*** Material shown Section Begins ***
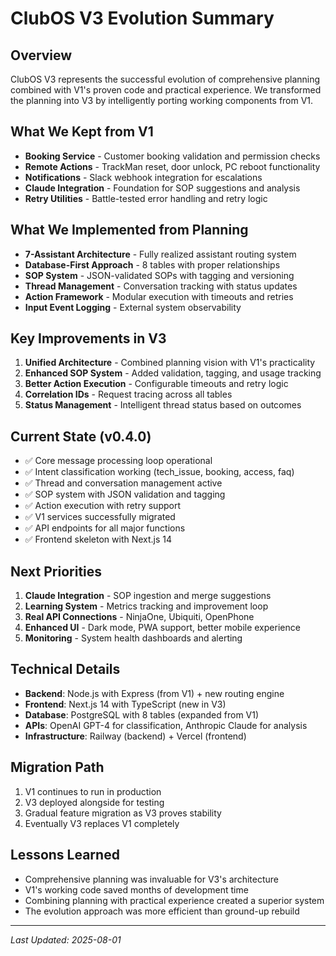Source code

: # ClubOS V3 Evolution Summary

## Overview
ClubOS V3 represents the successful evolution of comprehensive planning combined with V1's proven code and practical experience. We transformed the planning into V3 by intelligently porting working components from V1.

## What We Kept from V1
- **Booking Service** - Customer booking validation and permission checks
- **Remote Actions** - TrackMan reset, door unlock, PC reboot functionality  
- **Notifications** - Slack webhook integration for escalations
- **Claude Integration** - Foundation for SOP suggestions and analysis
- **Retry Utilities** - Battle-tested error handling and retry logic

## What We Implemented from Planning
- **7-Assistant Architecture** - Fully realized assistant routing system
- **Database-First Approach** - 8 tables with proper relationships
- **SOP System** - JSON-validated SOPs with tagging and versioning
- **Thread Management** - Conversation tracking with status updates
- **Action Framework** - Modular execution with timeouts and retries
- **Input Event Logging** - External system observability

## Key Improvements in V3
1. **Unified Architecture** - Combined planning vision with V1's practicality
2. **Enhanced SOP System** - Added validation, tagging, and usage tracking
3. **Better Action Execution** - Configurable timeouts and retry logic
4. **Correlation IDs** - Request tracing across all tables
5. **Status Management** - Intelligent thread status based on outcomes

## Current State (v0.4.0)
- ✅ Core message processing loop operational
- ✅ Intent classification working (tech_issue, booking, access, faq)
- ✅ Thread and conversation management active
- ✅ SOP system with JSON validation and tagging
- ✅ Action execution with retry support
- ✅ V1 services successfully migrated
- ✅ API endpoints for all major functions
- ✅ Frontend skeleton with Next.js 14

## Next Priorities
1. **Claude Integration** - SOP ingestion and merge suggestions
2. **Learning System** - Metrics tracking and improvement loop
3. **Real API Connections** - NinjaOne, Ubiquiti, OpenPhone
4. **Enhanced UI** - Dark mode, PWA support, better mobile experience
5. **Monitoring** - System health dashboards and alerting

## Technical Details
- **Backend**: Node.js with Express (from V1) + new routing engine
- **Frontend**: Next.js 14 with TypeScript (new in V3)
- **Database**: PostgreSQL with 8 tables (expanded from V1)
- **APIs**: OpenAI GPT-4 for classification, Anthropic Claude for analysis
- **Infrastructure**: Railway (backend) + Vercel (frontend)

## Migration Path
1. V1 continues to run in production
2. V3 deployed alongside for testing
3. Gradual feature migration as V3 proves stability
4. Eventually V3 replaces V1 completely

## Lessons Learned
- Comprehensive planning was invaluable for V3's architecture
- V1's working code saved months of development time
- Combining planning with practical experience created a superior system
- The evolution approach was more efficient than ground-up rebuild

---
*Last Updated: 2025-08-01*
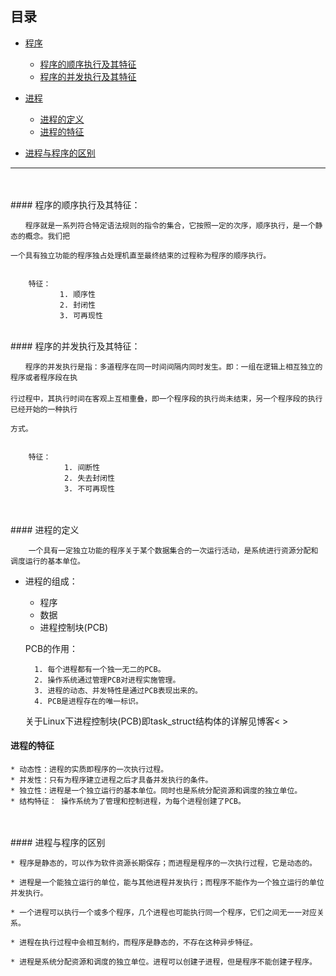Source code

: ## 目录
* [程序](#程序的顺序执行及其特征)
	* [程序的顺序执行及其特征](#程序的顺序执行及其特征)
	* [程序的并发执行及其特征](#程序的并发执行及其特征)
	
* [进程](#进程的定义)
	* [进程的定义](#进程的定义)
	* [进程的特征](#进程的特征)
	
* [进程与程序的区别](#进程与程序的区别)

-------------------------------------
<br>
<br>
#### 程序的顺序执行及其特征：
	
	　　程序就是一系列符合特定语法规则的指令的集合，它按照一定的次序，顺序执行，是一个静态的概念。我们把
	
	一个具有独立功能的程序独占处理机直至最终结束的过程称为程序的顺序执行。
	
			
		特征：
			   1. 顺序性
			   2. 封闭性
			   3. 可再现性

<br>
#### 程序的并发执行及其特征：

	　　程序的并发执行是指：多道程序在同一时间间隔内同时发生。即：一组在逻辑上相互独立的程序或者程序段在执
	　　
	行过程中，其执行时间在客观上互相重叠，即一个程序段的执行尚未结束，另一个程序段的执行已经开始的一种执行
	
	方式。
	
	
		特征：
				1. 间断性
				2. 失去封闭性
				3. 不可再现性


<br>
<br>
#### 进程的定义

		一个具有一定独立功能的程序关于某个数据集合的一次运行活动，是系统进行资源分配和调度运行的基本单位。
	

* 进程的组成：
	* 程序
	* 数据
	* 进程控制块(PCB) 
	
	PCB的作用：
	
		1. 每个进程都有一个独一无二的PCB。
		2. 操作系统通过管理PCB对进程实施管理。
		3. 进程的动态、并发特性是通过PCB表现出来的。
		4. PCB是进程存在的唯一标识。
		
		
	关于Linux下进程控制块(PCB)即task_struct结构体的详解见博客< >


#### 进程的特征
	
	* 动态性：进程的实质即程序的一次执行过程。
	* 并发性：只有为程序建立进程之后才具备并发执行的条件。
	* 独立性：进程是一个独立运行的基本单位。同时也是系统分配资源和调度的独立单位。
	* 结构特征： 操作系统为了管理和控制进程，为每个进程创建了PCB。

<br>
<br>
#### 进程与程序的区别

	* 程序是静态的，可以作为软件资源长期保存；而进程是程序的一次执行过程，它是动态的。
	
	* 进程是一个能独立运行的单位，能与其他进程并发执行；而程序不能作为一个独立运行的单位并发执行。
	
	* 一个进程可以执行一个或多个程序，几个进程也可能执行同一个程序，它们之间无一一对应关系。
	
	* 进程在执行过程中会相互制约，而程序是静态的，不存在这种异步特征。
	
	* 进程是系统分配资源和调度的独立单位。进程可以创建子进程，但是程序不能创建子程序。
*** Material shown Section Ends ***
Give back exactly the lines above, from the line containing "- ✅ Frontend skeleton with Next.js 14" through the line containing "## Technical Details", with both end lines and nothing more.

• Task result:
- ✅ Frontend skeleton with Next.js 14

## Next Priorities
1. **Claude Integration** - SOP ingestion and merge suggestions
2. **Learning System** - Metrics tracking and improvement loop
3. **Real API Connections** - NinjaOne, Ubiquiti, OpenPhone
4. **Enhanced UI** - Dark mode, PWA support, better mobile experience
5. **Monitoring** - System health dashboards and alerting

## Technical Details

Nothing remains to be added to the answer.